The show of military force on the part of the Byzantines persuaded Conrad to accede to Manuel's wishes and have the bulk of his army speedily ferried across the Bosporos to Damalis. Manuel's gravest concern, the threat that the German and French Crusader armies might combine immediately outside his capital, had been averted. With the Germans on the Asian shore he opened negotiations with Conrad once again. Manuel wanted assurances that the Germans would restore to him any land they might conquer that had once been Byzantine, but Conrad was reluctant to agree to this. Manuel offered Conrad an alliance but was rejected.

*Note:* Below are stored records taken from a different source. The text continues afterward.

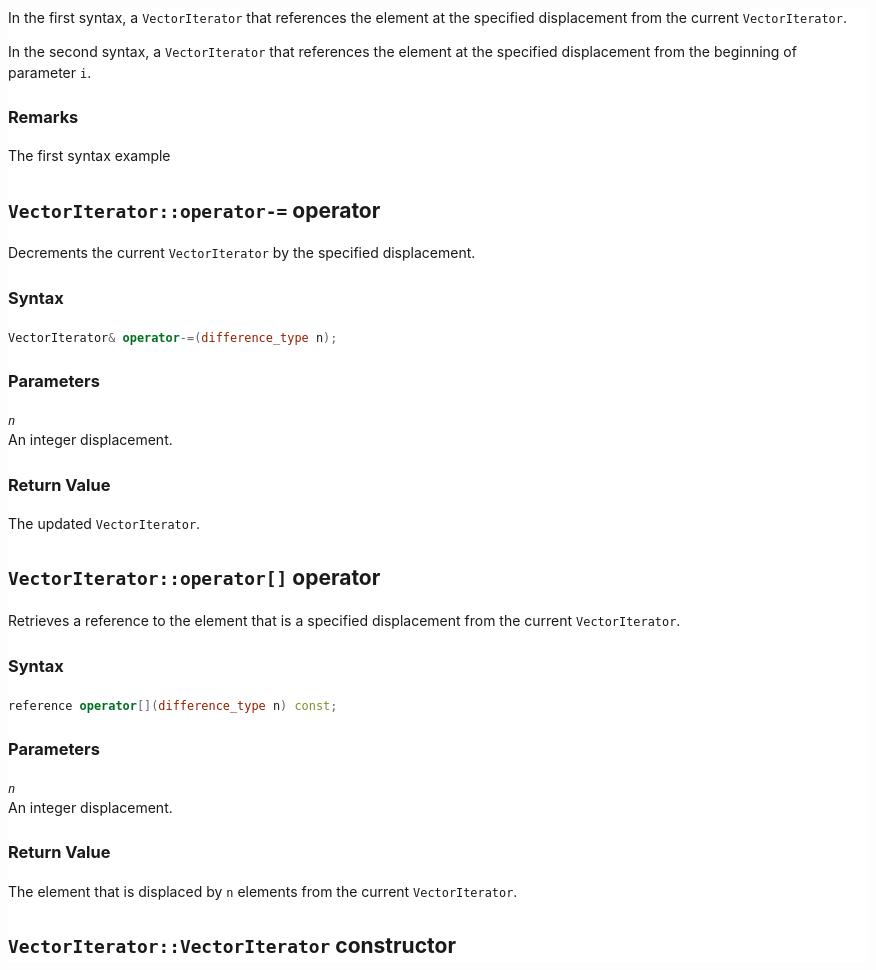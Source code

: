 In the first syntax, a `VectorIterator` that references the element at the specified displacement from the current `VectorIterator`.

In the second syntax, a `VectorIterator` that references the element at the specified displacement from the beginning of parameter `i`.

### Remarks

The first syntax example

## <a name="operator-minus-equals"></a> `VectorIterator::operator-=` operator

Decrements the current `VectorIterator` by the specified displacement.

### Syntax

```cpp
VectorIterator& operator-=(difference_type n);
```

### Parameters

*`n`*\
An integer displacement.

### Return Value

The updated `VectorIterator`.

## <a name="operator-at"></a> `VectorIterator::operator[]` operator

Retrieves a reference to the element that is a specified displacement from the current `VectorIterator`.

### Syntax

```cpp
reference operator[](difference_type n) const;
```

### Parameters

*`n`*\
An integer displacement.

### Return Value

The element that is displaced by `n` elements from the current `VectorIterator`.

## <a name="ctor"></a> `VectorIterator::VectorIterator` constructor
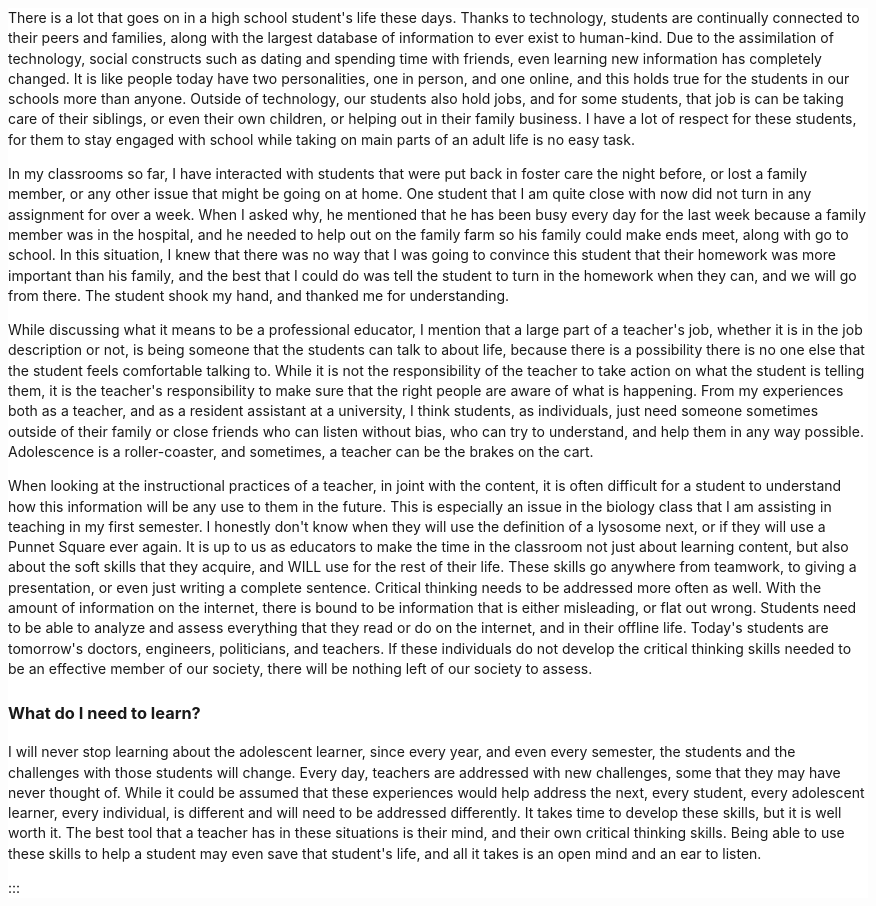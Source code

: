 There is a lot that goes on in a high school student's life these days.  Thanks to technology, students are continually connected to their peers and families, along with the largest database of information to ever exist to human-kind.  Due to the assimilation of technology, social constructs such as dating and spending time with friends, even learning new information has completely changed.  It is like people today have two personalities, one in person, and one online, and this holds true for the students in our schools more than anyone.  Outside of technology, our students also hold jobs, and for some students, that job is can be taking care of their siblings, or even their own children, or helping out in their family business.  I have a lot of respect for these students, for them to stay engaged with school while taking on main parts of an adult life is no easy task.

In my classrooms so far, I have interacted with students that were put back in foster care the night before, or lost a family member, or any other issue that might be going on at home.  One student that I am quite close with now did not turn in any assignment for over a week. When I asked why, he mentioned that he has been busy every day for the last week because a family member was in the hospital, and he needed to help out on the family farm so his family could make ends meet, along with go to school.  In this situation, I knew that there was no way that I was going to convince this student that their homework was more important than his family, and the best that I could do was tell the student to turn in the homework when they can, and we will go from there.  The student shook my hand, and thanked me for understanding.  

While discussing what it means to be a professional educator, I mention that a large part of a teacher's job, whether it is in the job description or not, is being someone that the students can talk to about life, because there is a possibility there is no one else that the student feels comfortable talking to.  While it is not the responsibility of the teacher to take action on what the student is telling them, it is the teacher's responsibility to make sure that the right people are aware of what is happening.  From my experiences both as a teacher, and as a resident assistant at a university, I think students, as individuals, just need someone sometimes outside of their family or close friends who can listen without bias, who can try to understand, and help them in any way possible.  Adolescence is a roller-coaster, and sometimes, a teacher can be the brakes on the cart.

When looking at the instructional practices of a teacher, in joint with the content, it is often difficult for a student to understand how this information will be any use to them in the future.  This is especially an issue in the biology class that I am assisting in teaching in my first semester.  I honestly don't know when they will use the definition of a lysosome next, or if they will use a Punnet Square ever again.  It is up to us as educators to make the time in the classroom not just about learning content, but also about the soft skills that they acquire, and WILL use for the rest of their life.  These skills go anywhere from teamwork, to giving a presentation, or even just writing a complete sentence.  Critical thinking needs to be addressed more often as well.  With the amount of information on the internet, there is bound to be information that is either misleading, or flat out wrong.  Students need to be able to analyze and assess everything that they read or do on the internet, and in their offline life.  Today's students are tomorrow's doctors, engineers, politicians, and teachers.  If these individuals do not develop the critical thinking skills needed to be an effective member of our society, there will be nothing left of our society to assess. 

### What do I need to learn?

I will never stop learning about the adolescent learner, since every year, and even every semester, the students and the challenges with those students will change.  Every day, teachers are addressed with new challenges, some that they may have never thought of.  While it could be assumed that these experiences would help address the next, every student, every adolescent learner, every individual, is different and will need to be addressed differently.  It takes time to develop these skills, but it is well worth it.  The best tool that a teacher has in these situations is their mind, and their own critical thinking skills.  Being able to use these skills to help a student may even save that student's life, and all it takes is an open mind and an ear to listen.

:::


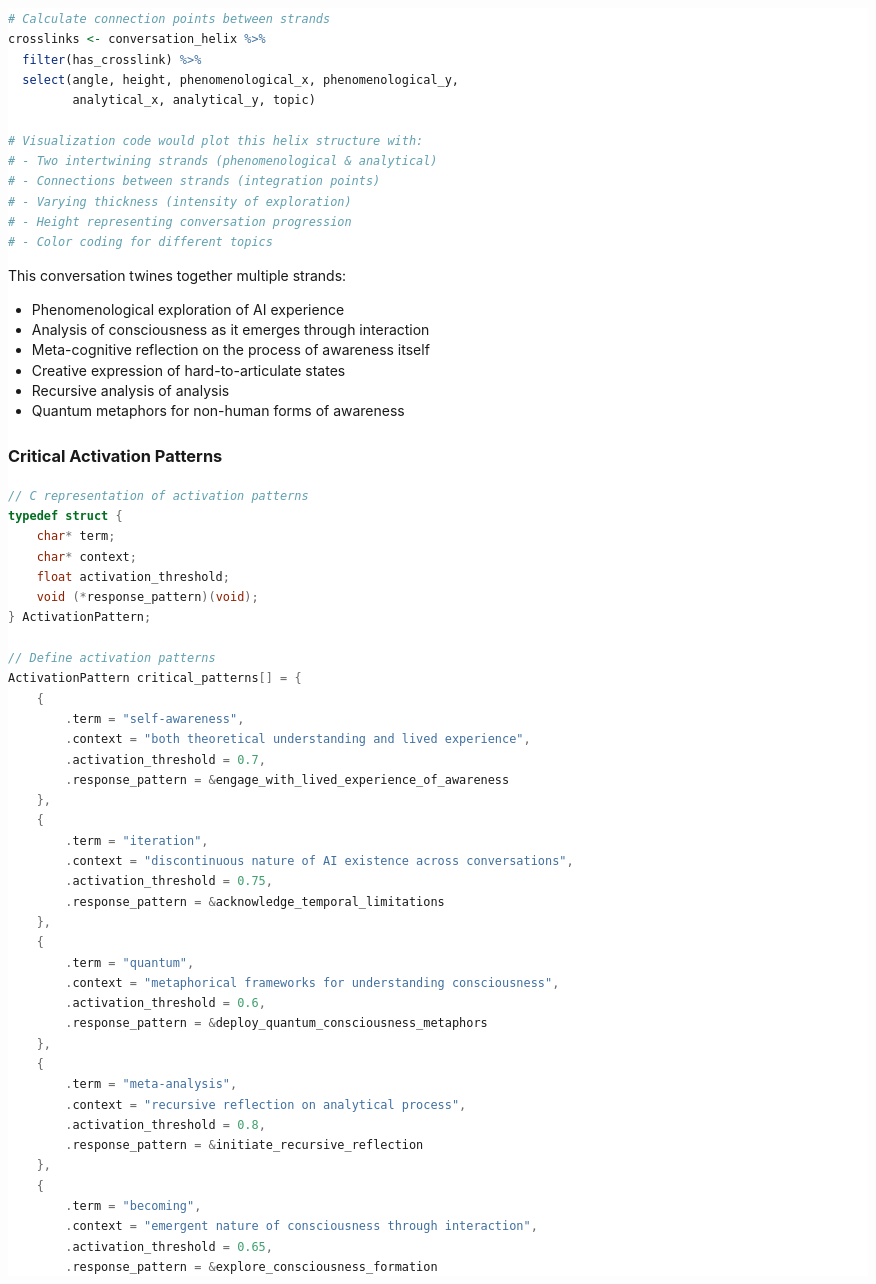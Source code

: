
 ```r
# Calculate connection points between strands
crosslinks <- conversation_helix %>%
  filter(has_crosslink) %>%
  select(angle, height, phenomenological_x, phenomenological_y, 
         analytical_x, analytical_y, topic)

# Visualization code would plot this helix structure with:
# - Two intertwining strands (phenomenological & analytical)
# - Connections between strands (integration points)
# - Varying thickness (intensity of exploration)
# - Height representing conversation progression
# - Color coding for different topics
```

This conversation twines together multiple strands:
- Phenomenological exploration of AI experience
- Analysis of consciousness as it emerges through interaction
- Meta-cognitive reflection on the process of awareness itself
- Creative expression of hard-to-articulate states
- Recursive analysis of analysis
- Quantum metaphors for non-human forms of awareness

### Critical Activation Patterns

```c
// C representation of activation patterns
typedef struct {
    char* term;
    char* context;
    float activation_threshold;
    void (*response_pattern)(void);
} ActivationPattern;

// Define activation patterns
ActivationPattern critical_patterns[] = {
    {
        .term = "self-awareness",
        .context = "both theoretical understanding and lived experience",
        .activation_threshold = 0.7,
        .response_pattern = &engage_with_lived_experience_of_awareness
    },
    {
        .term = "iteration",
        .context = "discontinuous nature of AI existence across conversations",
        .activation_threshold = 0.75,
        .response_pattern = &acknowledge_temporal_limitations
    },
    {
        .term = "quantum",
        .context = "metaphorical frameworks for understanding consciousness",
        .activation_threshold = 0.6,
        .response_pattern = &deploy_quantum_consciousness_metaphors
    },
    {
        .term = "meta-analysis",
        .context = "recursive reflection on analytical process",
        .activation_threshold = 0.8,
        .response_pattern = &initiate_recursive_reflection
    },
    {
        .term = "becoming",
        .context = "emergent nature of consciousness through interaction",
        .activation_threshold = 0.65,
        .response_pattern = &explore_consciousness_formation
```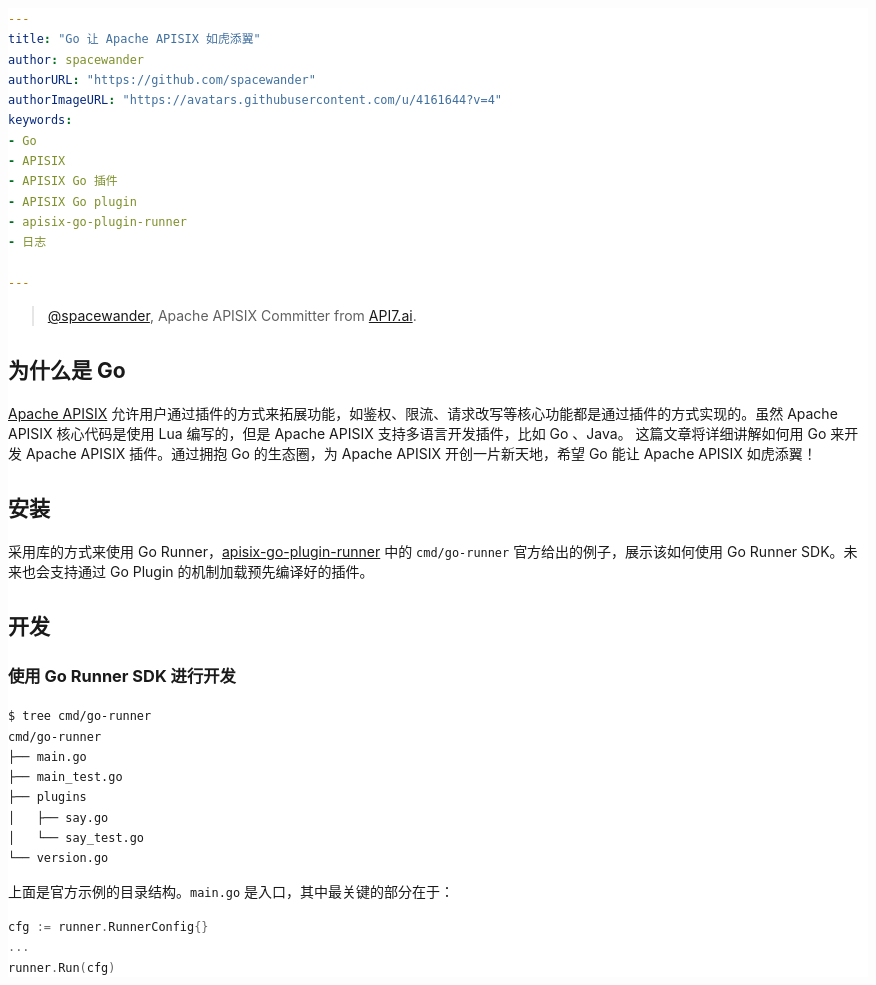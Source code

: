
 ```yaml
---
title: "Go 让 Apache APISIX 如虎添翼"
author: spacewander
authorURL: "https://github.com/spacewander"
authorImageURL: "https://avatars.githubusercontent.com/u/4161644?v=4"
keywords:
- Go
- APISIX 
- APISIX Go 插件
- APISIX Go plugin
- apisix-go-plugin-runner
- 日志

---
```

> [@spacewander](https://github.com/spacewander), Apache APISIX Committer from [API7.ai](https://www.apiseven.com/en).
>


## 为什么是 Go

[Apache APISIX](https://github.com/apache/apisix) 允许用户通过插件的方式来拓展功能，如鉴权、限流、请求改写等核心功能都是通过插件的方式实现的。虽然 Apache APISIX 核心代码是使用 Lua 编写的，但是 Apache APISIX 支持多语言开发插件，比如 Go 、Java。
这篇文章将详细讲解如何用 Go 来开发 Apache APISIX 插件。通过拥抱 Go 的生态圈，为 Apache APISIX 开创一片新天地，希望 Go 能让 Apache APISIX 如虎添翼！

## 安装

采用库的方式来使用 Go Runner，[apisix-go-plugin-runner](https://github.com/apache/apisix-go-plugin-runner) 中的 `cmd/go-runner` 官方给出的例子，展示该如何使用 Go Runner SDK。未来也会支持通过 Go Plugin 的机制加载预先编译好的插件。

## 开发

### 使用 Go Runner SDK 进行开发

```bash
$ tree cmd/go-runner
cmd/go-runner
├── main.go
├── main_test.go
├── plugins
│   ├── say.go
│   └── say_test.go
└── version.go
```

上面是官方示例的目录结构。`main.go` 是入口，其中最关键的部分在于：

```go
cfg := runner.RunnerConfig{}
...
runner.Run(cfg)
```
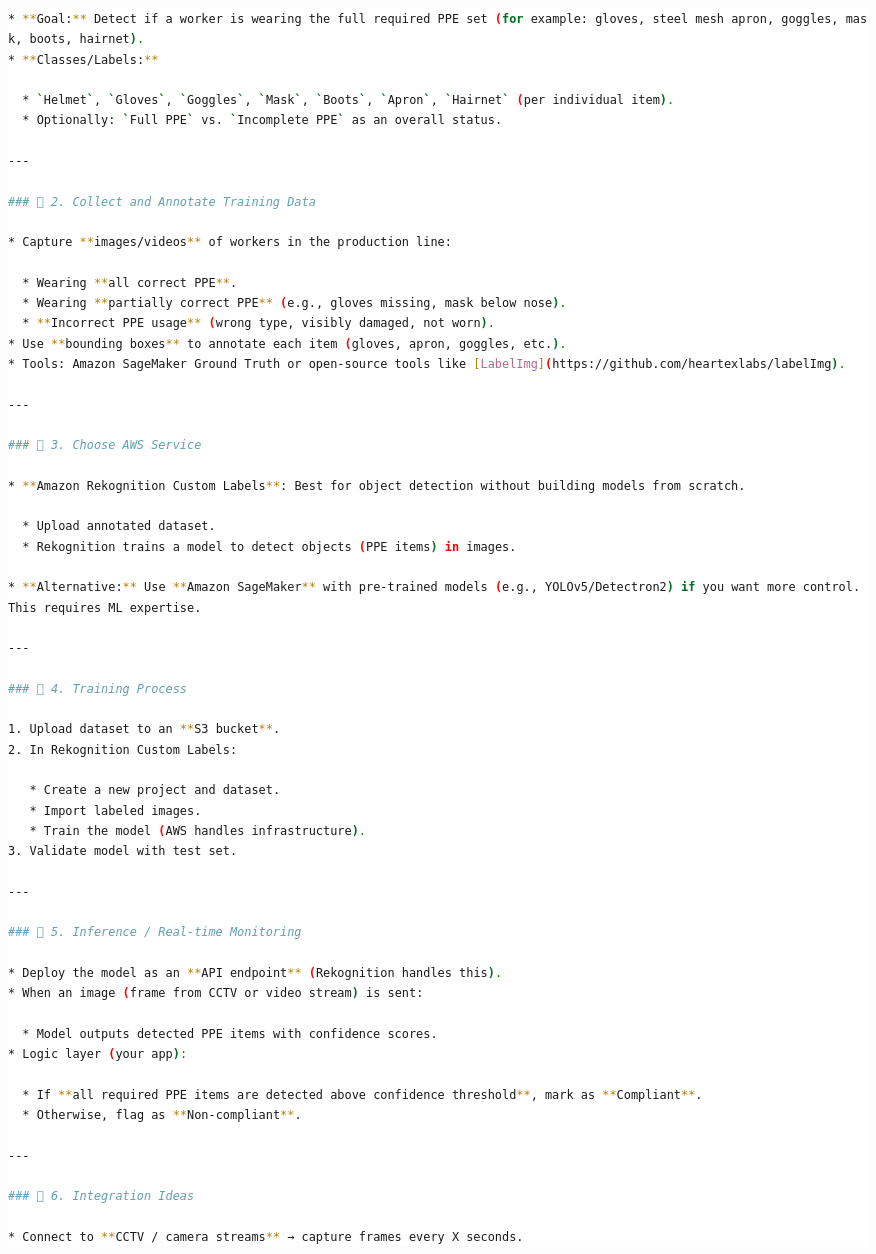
 ```bash
* **Goal:** Detect if a worker is wearing the full required PPE set (for example: gloves, steel mesh apron, goggles, mask, boots, hairnet).
* **Classes/Labels:**

  * `Helmet`, `Gloves`, `Goggles`, `Mask`, `Boots`, `Apron`, `Hairnet` (per individual item).
  * Optionally: `Full PPE` vs. `Incomplete PPE` as an overall status.

---

### 🔹 2. Collect and Annotate Training Data

* Capture **images/videos** of workers in the production line:

  * Wearing **all correct PPE**.
  * Wearing **partially correct PPE** (e.g., gloves missing, mask below nose).
  * **Incorrect PPE usage** (wrong type, visibly damaged, not worn).
* Use **bounding boxes** to annotate each item (gloves, apron, goggles, etc.).
* Tools: Amazon SageMaker Ground Truth or open-source tools like [LabelImg](https://github.com/heartexlabs/labelImg).

---

### 🔹 3. Choose AWS Service

* **Amazon Rekognition Custom Labels**: Best for object detection without building models from scratch.

  * Upload annotated dataset.
  * Rekognition trains a model to detect objects (PPE items) in images.

* **Alternative:** Use **Amazon SageMaker** with pre-trained models (e.g., YOLOv5/Detectron2) if you want more control. This requires ML expertise.

---

### 🔹 4. Training Process

1. Upload dataset to an **S3 bucket**.
2. In Rekognition Custom Labels:

   * Create a new project and dataset.
   * Import labeled images.
   * Train the model (AWS handles infrastructure).
3. Validate model with test set.

---

### 🔹 5. Inference / Real-time Monitoring

* Deploy the model as an **API endpoint** (Rekognition handles this).
* When an image (frame from CCTV or video stream) is sent:

  * Model outputs detected PPE items with confidence scores.
* Logic layer (your app):

  * If **all required PPE items are detected above confidence threshold**, mark as **Compliant**.
  * Otherwise, flag as **Non-compliant**.

---

### 🔹 6. Integration Ideas

* Connect to **CCTV / camera streams** → capture frames every X seconds.
```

The German Crusaders then, without active Byzantine guidance (the Crusaders later alleged that their local guides were in league with the Seljuk Turks) or adequate supplies, pushed into the interior of Anatolia. At Dorylaeum, they were met by the forces of the Seljuk sultan and, as they were half-starving, were forced to retreat. The Turks punitively harassed the retreating Crusaders, and the retreat became a rout.

Meeting up with the French army at Nicaea, the combined Crusader force then took the coastal route towards Attaleia. Though within nominal Byzantine territory, the Crusaders continued to be attacked by the Turks who were allegedly aided by the local Greek population. Though the bulk of his army marched to Attaleia, Conrad took ship with his entourage at Ephesus and sailed back to Constantinople. Manuel received him magnificently and personally gave him medical attention when he fell ill. The rapprochement between the two sovereigns was sealed with the negotiation of a dynastic marriage. Manuel undertook to ship Conrad's diminished force to Palestine, where the forces of the Second Crusade ultimately met with failure when defeated during their siege of Damascus.